What Does it Take to Play QB in the NFL

November 06, 2008 | Brian Billick

As I prepare to do the Carolina Panthers at Oakland Raiders game this weekend I have had a chance to look extensively at JaMarcus Russell. This also was a week where we got a chance to get our first real look at Brady Quinn, who made his first start for the Cleveland Browns against the Denver Broncos last night.

Coming out of LSU, Russell was as highly-rated as I have ever seen on our draft board. That same year Brady Quinn came out of Notre Dame and was the 2nd quarterback taken in the draft. Both franchises find themselves still trying to establish the quarterback position for their respective teams. At the same time, we see Matt Ryan in Atlanta and Joe Flacco in Baltimore leading their teams as true rookies.
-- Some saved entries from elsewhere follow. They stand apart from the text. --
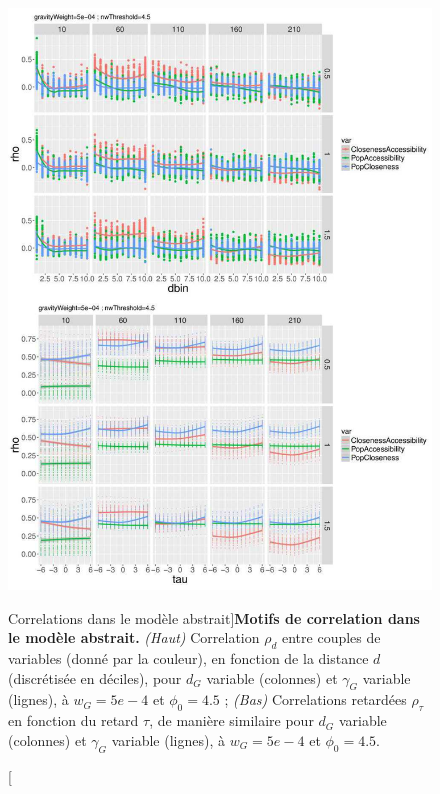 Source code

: \begin{figure}
	\includegraphics[width=\linewidth]{Figures/Final/6-2-2-fig-macrocoevol-correlations.jpg}
\caption[Correlations in the abstract model][Correlations dans le modèle abstrait]{}{\textbf{Motifs de correlation dans le modèle abstrait.} \textit{(Haut)} Correlation $\rho_d$ entre couples de variables (donné par la couleur), en fonction de la distance $d$ (discrétisée en déciles), pour $d_G$ variable (colonnes) et $\gamma_G$ variable (lignes), à $w_G = 5e-4$ et $\phi_0 = 4.5$ ; \textit{(Bas)} Correlations retardées $\rho_{\tau}$ en fonction du retard $\tau$, de manière similaire pour $d_G$ variable (colonnes) et $\gamma_G$ variable (lignes), à $w_G = 5e-4$ et $\phi_0 = 4.5$. \label{fig:macrocoevol:correlations}}
\end{figure}


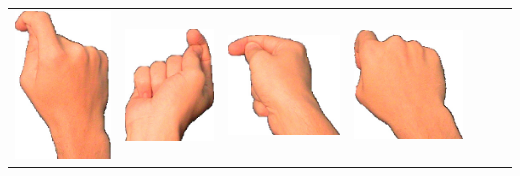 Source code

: \documentclass{article}
\begin{document}
\begin{center}
\begin{tabular}{r*{6}{c}}
\includegraphics[scale=0.1]{images/09-07-3.jpg}&
\includegraphics[scale=0.1]{images/09-07-4.jpg}&
\includegraphics[scale=0.1]{images/09-07-5.jpg}&
\includegraphics[scale=0.1]{images/09-07-6.jpg}\\

\end{tabular}
\end{center}
\end{document}
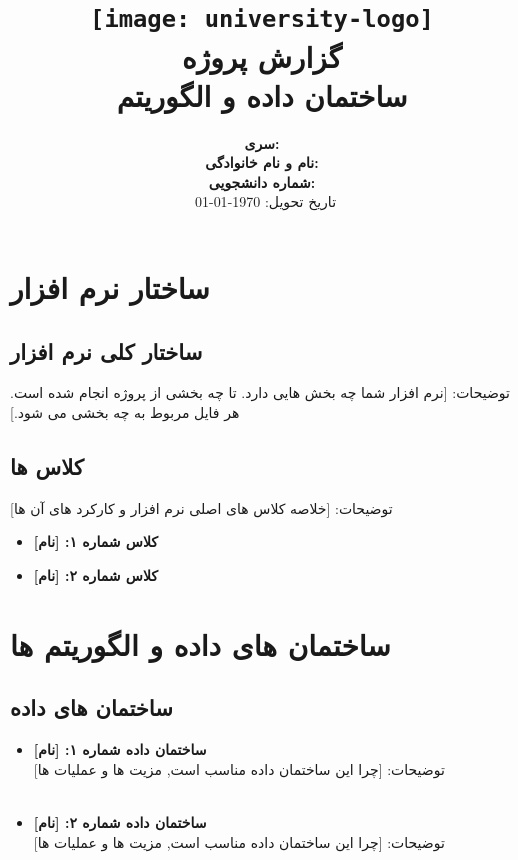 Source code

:\documentclass[12pt]{article}
\title{
	\vspace*{-2cm}
	\texttt{[image: university-logo]}\\
	\vspace{1cm}
	\textcolor{primary}{\bfseries گزارش پروژه}\\
	\Huge ساختمان داده و الگوریتم
}
\author{
	\large
	\textbf{سری:} \hrulefill \\
	\vspace{0.5cm}
	\textbf{نام و نام خانوادگی:} \hrulefill \\
	\vspace{0.5cm}
	\textbf{شماره دانشجویی:} \hrulefill \\
	\vspace{1cm}
	\textcolor{primary}{\faCalendar\ تاریخ تحویل: \today}
}
\date{}
\begin{document}
	
	\maketitle
	\thispagestyle{empty}
	
	\newpage
	\renewcommand{\contentsname}{\textcolor{primary}{فهرست مطالب}}
	\tableofcontents
	\newpage
	
	
	\section{ساختار نرم افزار}
	\subsection{ساختار کلی نرم افزار}
	توضیحات: [نرم افزار شما چه بخش هایی دارد. تا چه بخشی از پروژه انجام شده است. هر فایل مربوط به چه بخشی می شود.]
	\subsection{کلاس ها}
	توضیحات: [خلاصه کلاس های اصلی نرم افزار و کارکرد های آن ها]
	\begin{itemize}[noitemsep]
		\item \textbf{کلاس شماره ۱: [نام]}\\
		\lipsum[8]
		\item \textbf{کلاس شماره ۲: [نام]}\\
		\lipsum[8]
		
	\end{itemize}
	\newpage
	\section{ساختمان های داده و الگوریتم ها}
\subsection{ساختمان های داده}
\begin{itemize}[noitemsep]
	\item \textbf{ساختمان داده شماره ۱: [نام]}\\
	توضیحات: [چرا این ساختمان داده مناسب است, مزیت ها و عملیات ها]\\
	\lipsum[8]
	\\
	\item \textbf{ساختمان داده شماره ۲: [نام]}\\
	توضیحات: [چرا این ساختمان داده مناسب است, مزیت ها و عملیات ها]\\
	\lipsum[8]
\end{itemize}
\end{document}
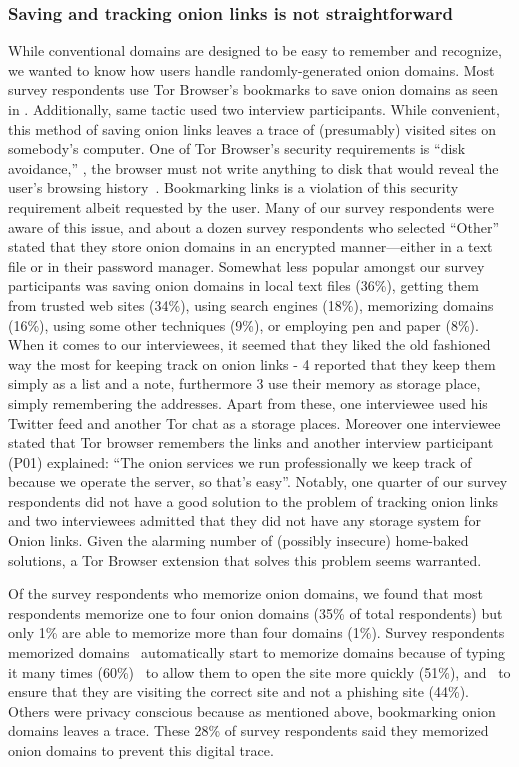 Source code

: \subsubsection{Saving and tracking onion links is not straightforward}
While conventional domains are designed to be easy to remember and recognize, we wanted to know how users handle randomly-generated onion domains. Most survey respondents use Tor Browser's bookmarks to save onion domains as seen in . Additionally, same tactic used two interview participants.   While
convenient, this method of saving onion links leaves a trace of (presumably) visited sites on somebody's
computer.  One of Tor Browser's security requirements is ``disk avoidance,''
\ie, the browser must not write anything to disk that would reveal the user's
browsing history~\cite[\S~2.1]{Perry2017a}.  Bookmarking links is a violation of
this security requirement albeit requested by the user.  Many of our survey respondents
were aware of this issue, and about a dozen survey respondents who selected ``Other'' stated that they store onion domains in an encrypted manner---either in a text file or in their password manager.  Somewhat less popular amongst our survey participants was saving onion domains in local text files (36\%), getting them from trusted web sites (34\%), using search engines (18\%), memorizing domains (16\%), using some other 
techniques (9\%), or employing pen and paper (8\%).  When it comes to our interviewees, it seemed that they liked the old fashioned way the most for keeping track on onion links  - 4 reported that they keep them simply as a list and a note, furthermore 3 use their memory as storage place, simply remembering the addresses. Apart from these, one interviewee used his Twitter feed and another Tor chat as a storage places. Moreover one interviewee stated that Tor browser remembers the links and another interview participant (P01) explained: “The onion services we run professionally we keep track of because we operate the server, so that's easy”. Notably, one quarter of our survey
respondents did not have a good solution to the problem of tracking onion links and  two interviewees admitted that they did not have any storage system for Onion links.
Given the alarming
number of (possibly insecure) home-baked solutions, a Tor Browser extension that
solves this problem seems warranted.

Of the survey respondents who memorize onion domains, we found that most respondents
memorize one to four onion domains (35\% of total respondents) but only 1\% are able to memorize more than four domains (1\%).   Survey respondents memorized domains \first~automatically start to memorize domains
because of typing it many times (60\%)
\second~to allow them to open the site more
quickly (51\%), and \third~to ensure that they are visiting the correct site and
not a phishing site (44\%). Others were privacy conscious because as mentioned above,
bookmarking onion domains leaves a trace. These 28\% of survey respondents said
they memorized onion domains to prevent this digital trace.

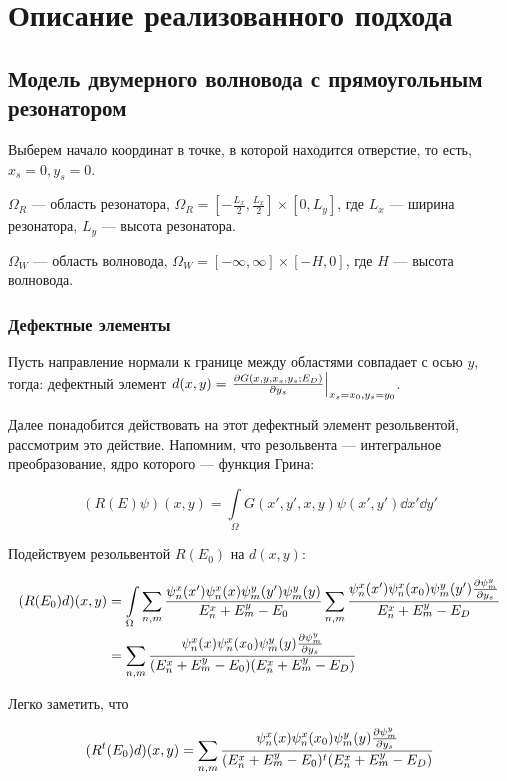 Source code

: \chapter{Описание реализованного подхода}
\label{chapter2}

\section{Модель двумерного волновода с прямоугольным резонатором}

Выберем начало координат в точке, в которой находится отверстие, то есть, $x_s = 0, y_s = 0$.

$\Omega_R$ — область резонатора, $\Omega_R = [- \frac{L_x}{2}, \frac{L_x}{2}] \times [0, L_y]$, где $L_x$ — ширина резонатора, $L_y$ — высота резонатора.

$\Omega_W$ — область волновода, $\Omega_W = [-\infty, \infty] \times [-H, 0]$, где $H$ — высота волновода.

\subsection{Дефектные элементы}Пусть направление нормали к границе между областями совпадает с осью $y$, тогда: дефектный элемент $d(x, y) = \eval{\pdv{G(x, y, x_s, y_s; E_D)}{y_s}}_{x_s = x_0, y_s = y_0}$.

Далее понадобится действовать на этот дефектный элемент резольвентой, рассмотрим это действие. Напомним, что резольвента — интегральное преобразование, ядро которого — функция Грина:

$$(R(E) \psi)(x, y) = \int\limits_\Omega G(x', y', x, y) \psi(x', y') \dd{x'} \dd{y'}$$

Подействуем резольвентой $R(E_0)$ на $d(x, y)$:

\begin{align*}
(R(E_0) d)(x, y)
&= \int\limits_\Omega \sum\limits_{n, m} \frac{\psi^x_n(x') \psi^x_n(x) \psi^y_m(y') \psi^y_m(y)}{E^x_n + E^y_m - E_0} \sum\limits_{n, m} \frac{\psi_n^x(x') \psi_n^x(x_0) \psi_m^y(y') \pdv{\psi_m^y}{y_s} (y_0)}{E^x_n + E^y_m - E_D} \\
&= \sum\limits_{n, m} \frac{\psi_n^x(x) \psi_n^x(x_0) \psi_m^y(y) \pdv{\psi_m^y}{y_s} (y_0)}{(E^x_n + E^y_m - E_0)(E^x_n + E^y_m - E_D)} \\
\end{align*}

Легко заметить, что 

\[
(R^t(E_0) d)(x, y)
= \sum\limits_{n, m} \frac{\psi_n^x(x) \psi_n^x(x_0) \psi_m^y(y) \pdv{\psi_m^y}{y_s} (y_0)}{(E^x_n + E^y_m - E_0)^t(E^x_n + E^y_m - E_D)}
\]

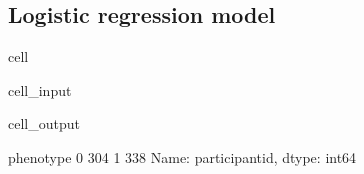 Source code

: \documentclass[letterpaper,10pt,english]{jupyterBook}
\begin{document}
\subsection{Logistic regression model}
\label{\detokenize{Cooper:id7}}
\begin{sphinxuseclass}{cell}\begin{sphinxVerbatimInput}

\begin{sphinxuseclass}{cell_input}
\begin{sphinxVerbatim}[commandchars=\\\{\}]
  \PYG{p}{[}\PYG{p}{]}
  \PYG{p}{[}\PYG{p}{[}\PYG{p}{]}\PYG{p}{]}
  \PYG{p}{[}\PYG{p}{]}
     
\PYG{p}{[}\PYG{p}{]}
\end{sphinxVerbatim}

\end{sphinxuseclass}\end{sphinxVerbatimInput}
\begin{sphinxVerbatimOutput}

\begin{sphinxuseclass}{cell_output}
\begin{sphinxVerbatim}[commandchars=\\\{\}]
phenotype
0    304
1    338
Name: participant\PYGZus{}id, dtype: int64
\end{sphinxVerbatim}

\end{sphinxuseclass}\end{sphinxVerbatimOutput}

\end{sphinxuseclass}
\end{document}
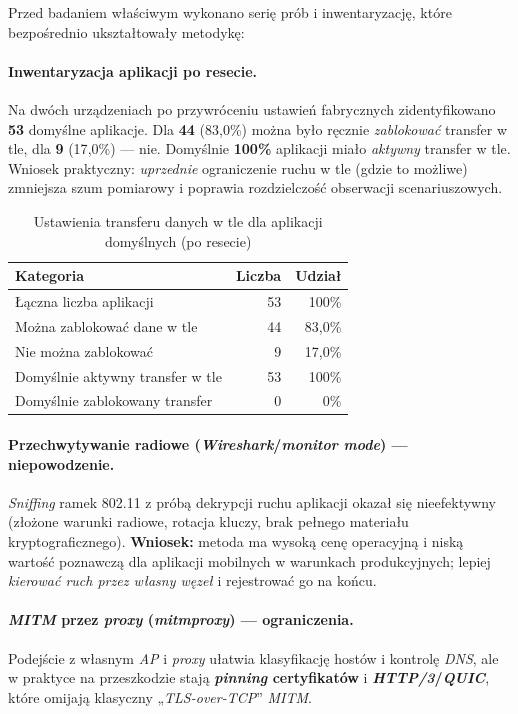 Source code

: Przed badaniem właściwym wykonano serię prób i inwentaryzację, które bezpośrednio ukształtowały metodykę:

\paragraph{Inwentaryzacja aplikacji po resecie.}
Na dwóch urządzeniach po przywróceniu ustawień fabrycznych zidentyfikowano \textbf{53} domyślne aplikacje. Dla \textbf{44} (83{,}0\%) można było ręcznie \emph{zablokować} transfer w tle, dla \textbf{9} (17{,}0\%) — nie. Domyślnie \textbf{100\%} aplikacji miało \emph{aktywny} transfer w tle. Wniosek praktyczny: \textit{uprzednie} ograniczenie ruchu w tle (gdzie to możliwe) zmniejsza szum pomiarowy i poprawia rozdzielczość obserwacji scenariuszowych.

\begin{table}[H]
  \centering
  \caption{Ustawienia transferu danych w tle dla aplikacji domyślnych (po resecie)}
  \label{tab:bg-data-baseline}
  \begin{tabular}{lrr}
    \toprule
    \textbf{Kategoria} & \textbf{Liczba} & \textbf{Udział} \\
    \midrule
    Łączna liczba aplikacji            & 53 & 100\% \\
    Można zablokować dane w tle        & 44 & 83{,}0\% \\
    Nie można zablokować               & 9  & 17{,}0\% \\
    Domyślnie aktywny transfer w tle   & 53 & 100\% \\
    Domyślnie zablokowany transfer     & 0  & 0\% \\
    \bottomrule
  \end{tabular}
\end{table}

\paragraph{Przechwytywanie radiowe (\emph{Wireshark}/\emph{monitor mode}) — niepowodzenie.}
\emph{Sniffing} ramek 802.11 z próbą dekrypcji ruchu aplikacji okazał się nieefektywny (złożone warunki radiowe, rotacja kluczy, brak pełnego materiału kryptograficznego). \textbf{Wniosek:} metoda ma wysoką cenę operacyjną i niską wartość poznawczą dla aplikacji mobilnych w warunkach produkcyjnych; lepiej \textit{kierować ruch przez własny węzeł} i rejestrować go na końcu.

\paragraph{\emph{MITM} przez \emph{proxy} (\emph{mitmproxy}) — ograniczenia.}
Podejście z własnym \emph{AP} i \emph{proxy} ułatwia klasyfikację hostów i kontrolę \emph{DNS}, ale w praktyce na przeszkodzie stają \textbf{\emph{pinning} certyfikatów} i \textbf{\emph{HTTP/3}/\emph{QUIC}}, które omijają klasyczny „\emph{TLS-over-TCP}” \emph{MITM}. 

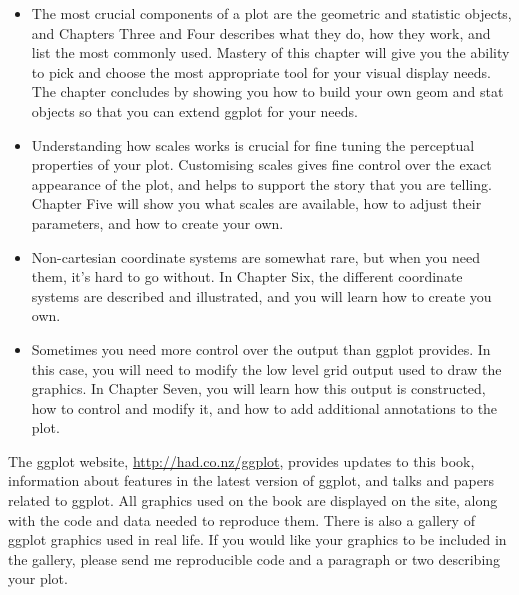 \begin{itemize}
	\item The most crucial components of a plot are the geometric and statistic objects, and Chapters Three and Four describes what they do, how they work, and list the most commonly used.  Mastery of this chapter will give you the ability to pick and choose the most appropriate tool for your visual display needs.  The chapter concludes by showing you how to build your own geom and stat objects so that you can extend ggplot for your needs.

	\item Understanding how scales works is crucial for fine tuning the perceptual properties of your plot.  Customising scales gives fine control over the exact appearance of the plot, and helps to support the story that you are telling.  Chapter Five will show you what scales are available, how to adjust their parameters, and how to create your own.

	\item Non-cartesian coordinate systems are somewhat rare, but when you need them, it's hard to go without.  In Chapter Six, the different coordinate systems are described and illustrated, and you will learn how to create you own.
	
	
	\item Sometimes you need more control over the output than ggplot provides.  In this case, you will need to modify the low level grid output used to draw the graphics.  In Chapter Seven, you will learn how this output is constructed, how to control and modify it, and how to add additional annotations to the plot.

\end{itemize}

The ggplot website, \url{http://had.co.nz/ggplot}, provides updates to this book, information about features in the latest version of ggplot, and talks and papers related to ggplot.  All graphics used on the book are displayed on the site, along with the code and data needed to reproduce them.  There is also a gallery of ggplot graphics used in real life.  If you would like your graphics to be included in the gallery, please send me reproducible code and a paragraph or two describing your plot.

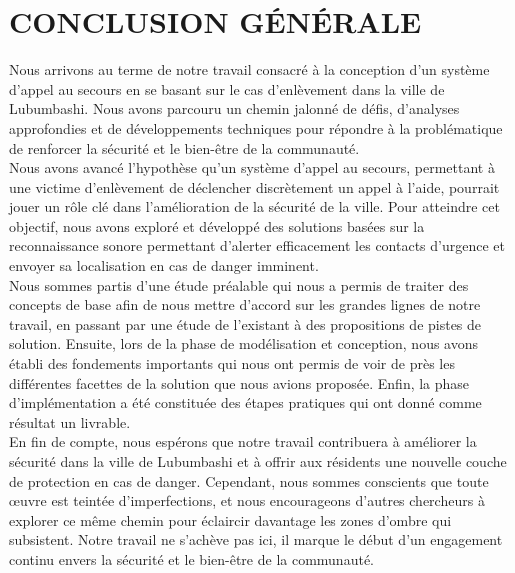 \chapter*{CONCLUSION GÉNÉRALE}
\justifying
\large
\setlength{\parindent}{2.5em}
Nous arrivons au terme de notre travail consacré à la conception d'un système d’appel au secours en se basant sur le cas d'enlèvement dans la ville de Lubumbashi. Nous avons parcouru un chemin jalonné de défis, d'analyses approfondies et de développements techniques pour répondre à la problématique de renforcer la sécurité et le bien-être de la communauté.\\

Nous avons avancé l'hypothèse qu'un système d'appel au secours, permettant à une victime d'enlèvement de déclencher discrètement un appel à l'aide, pourrait jouer un rôle clé dans l'amélioration de la sécurité de la ville. Pour atteindre cet objectif, nous avons exploré et développé des solutions basées sur la reconnaissance sonore permettant d'alerter efficacement les contacts d'urgence et envoyer sa localisation en cas de danger imminent.\\

Nous sommes partis d’une étude préalable qui nous a permis de traiter des concepts de base afin de nous mettre d'accord sur les grandes lignes de notre travail, en passant par une étude de l’existant à des propositions de pistes de solution. Ensuite, lors de la phase de modélisation et conception, nous avons établi des fondements importants qui nous ont permis de voir de près les différentes facettes de la solution que nous avions proposée. Enfin, la phase d’implémentation a été constituée des étapes pratiques qui ont donné comme résultat un livrable.\\

En fin de compte, nous espérons que notre travail contribuera à améliorer la sécurité dans la ville de Lubumbashi et à offrir aux résidents une nouvelle couche de protection en cas de danger. Cependant, nous sommes conscients que toute œuvre est teintée d'imperfections, et nous encourageons d'autres chercheurs à explorer ce même chemin pour éclaircir davantage les zones d'ombre qui subsistent.
Notre travail ne s'achève pas ici, il marque le début d'un engagement continu envers la sécurité et le bien-être de la communauté.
We also have seen second-year quarterback Trent Edwards in Buffalo leading his team to a 5-3 start.

A few years back, I co-wrote a book with the legendary Bill Walsh called the “Winning Edge.” It was basically Bill’s legacy piece for the NFL. The book covered every aspect of the NFL and obviously he commented on the qualities he thought were essential to playing quarterback in this league.

I thought it would be interesting to revisit this critique.

I will leave it to you — the fan — to judge how your quarterback fares with these qualities.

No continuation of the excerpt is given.